━━ DATA FOR PROCESSING

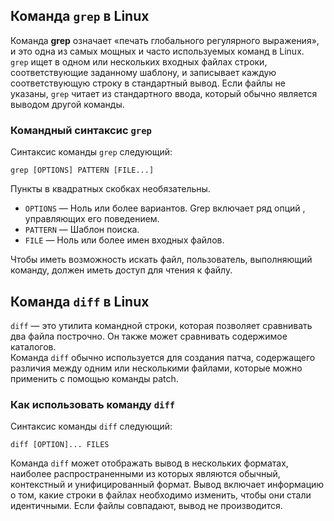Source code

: ## Команда `grep` в Linux

Команда **grep** означает «печать глобального регулярного выражения», и это одна из самых мощных и часто используемых команд в Linux.  
`grep` ищет в одном или нескольких входных файлах строки, соответствующие заданному шаблону, и записывает каждую соответствующую строку в стандартный вывод. Если файлы не указаны, `grep` читает из стандартного ввода, который обычно является выводом другой команды.

### Командный синтаксис `grep`

Синтаксис команды `grep` следующий:  

```grep [OPTIONS] PATTERN [FILE...]```

Пункты в квадратных скобках необязательны.  

* ```OPTIONS``` — Ноль или более вариантов. Grep включает ряд опций , управляющих его поведением.
* ```PATTERN``` — Шаблон поиска.
* ```FILE``` — Ноль или более имен входных файлов.

Чтобы иметь возможность искать файл, пользователь, выполняющий команду, должен иметь доступ для чтения к файлу.

## Команда `diff` в Linux

``diff`` — это утилита командной строки, которая позволяет сравнивать два файла построчно. Он также может сравнивать содержимое каталогов.  
Команда ```diff``` обычно используется для создания патча, содержащего различия между одним или несколькими файлами, которые можно применить с помощью команды patch.  

### Как использовать команду `diff`

Синтаксис команды ```diff``` следующий:  

``diff [OPTION]... FILES``

Команда ``diff`` может отображать вывод в нескольких форматах, наиболее распространенными из которых являются обычный, контекстный и унифицированный формат. Вывод включает информацию о том, какие строки в файлах необходимо изменить, чтобы они стали идентичными. Если файлы совпадают, вывод не производится.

━━━━

## WHAT YOU ARE ASKED TO DO
Where the word "команду" shows up in a line of the entries above, count that line; the answer is the total alone.

## FINAL ANSWER
2